Many critics believe that this metanarrative ground to a halt at some point in our very recent history, possibly at the advent of the (second) Industrial Revolution. This major event triggered a chain-reaction that has resulted in (among other things) the bloated financial sector as well as stark contrasts between rich and poor. These critics believe that society is no longer changing for the better and this is essentially the postmodern stance. Postmodernism is incredulity towards metanarratives. In this context, we take incredulity to mean a refusal to accept; we take metanarrative to refer to the single story that we use to capture all of our history. Put that together, and the postmodern becomes a refusal to accept that our post-industrial society represents the steady march of progress.

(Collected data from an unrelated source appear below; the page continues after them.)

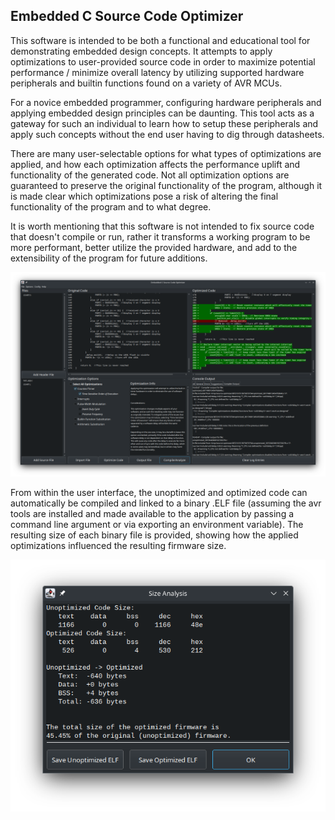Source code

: ## Embedded C Source Code Optimizer
This software is intended to be both a functional and educational tool for demonstrating embedded design concepts. It attempts to apply optimizations to user-provided source code in order to maximize potential performance / minimize overall latency by utilizing supported hardware peripherals and builtin functions found on a variety of AVR MCUs. 

For a novice embedded programmer, configuring hardware peripherals and applying embedded design principles can be daunting. This tool acts as a gateway for such an individual to learn how to setup these peripherals and apply such concepts without the end user having to dig through datasheets.

There are many user-selectable options for what types of optimizations are applied, and how each optimization affects the performance uplift and functionality of the generated code. Not all optimization options are guaranteed to preserve the original functionality of the program, although it is made clear which optimizations pose a risk of altering the final functionality of the program and to what degree.

It is worth mentioning that this software is not intended to fix source code that doesn't compile or run, rather it transforms a working program to be more performant, better utilize the provided hardware, and add to the extensibility of the program for future additions.

<p align="center">
  <img src="https://github.com/tblisonb/source-optimizer/blob/master/source-optimizer.png" alt="Source Optimizer Application"/>
</p>

From within the user interface, the unoptimized and optimized code can automatically be compiled and linked to a binary .ELF file (assuming the avr tools are installed and made available to the application by passing a command line argument or via exporting an environment variable). The resulting size of each binary file is provided, showing how the applied optimizations influenced the resulting firmware size.

<p align="center">
  <img src="https://github.com/tblisonb/source-optimizer/blob/master/source-optimizer-size.png" alt="Size Analysis Example"/>
</p>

There is a pattern here. Modern art pioneered new approaches; postmodern art parodies them. Modern architecture fulfilled a clear need; postmodern architecture pushes the boundaries of taste. And modern literature replaced old literary forms with new ones; postmodern literature replaced these new forms with no form at all. All of this makes sense if we consider that our Brave New World is good news for the modernist but bad news for a postmodernist. A modernist novel is instilled with a sense of tradition and social relevance because modernist critics believe that society is progressing as surely as time elapses. A postmodern novel is self-serving because postmodern critics believe that the metanarrative of history has stopped.
Literary theory is the study of literature. It appeals to the socio-historical context in which a novel was written, as well as to the notions of style and narrative form. Literary theory makes a distinction between modernism and postmodernism. This distinction is useful for the purposes of description and literary analysis, but in fact there is no clear division, only a continuum. Both modern and postmodern novels are rejections of former literary styles. There are no strict requirements for the style or narrative form of these novels, but we can nevertheless identify certain tendencies. Modern novels place emphasis on the individual as an agent of change. Postmodern novels have plots that unfold with no explicit reference to time, place or tradition.